------ Provided records

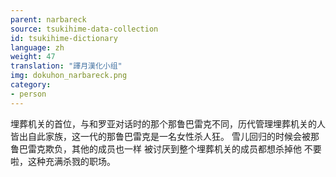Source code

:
 ```yaml
---
parent: narbareck
source: tsukihime-data-collection
id: tsukihime-dictionary
language: zh
weight: 47
translation: "譯月漢化小组"
img: dokuhon_narbareck.png
category:
- person
---
```


埋葬机关的首位，与和罗亚对话时的那个那鲁巴雷克不同，历代管理埋葬机关的人皆出自此家族，这一代的那鲁巴雷克是一名女性杀人狂。
雪儿回归的时候会被那鲁巴雷克欺负，其他的成员也一样
被讨厌到整个埋葬机关的成员都想杀掉他
不要啦，这种充满杀戮的职场。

------------

Exercise description:
Give back the listing word for word, minus its images.

Response to this task:
Source code

:
 ```yaml
---
parent: narbareck
source: tsukihime-data-collection
id: tsukihime-dictionary
language: zh
weight: 47
translation: "譯月漢化小组"
img: dokuhon_narbareck.png
category:
- person
---
```


埋葬机关的首位，与和罗亚对话时的那个那鲁巴雷克不同，历代管理埋葬机关的人皆出自此家族，这一代的那鲁巴雷克是一名女性杀人狂。
雪儿回归的时候会被那鲁巴雷克欺负，其他的成员也一样
被讨厌到整个埋葬机关的成员都想杀掉他
不要啦，这种充满杀戮的职场。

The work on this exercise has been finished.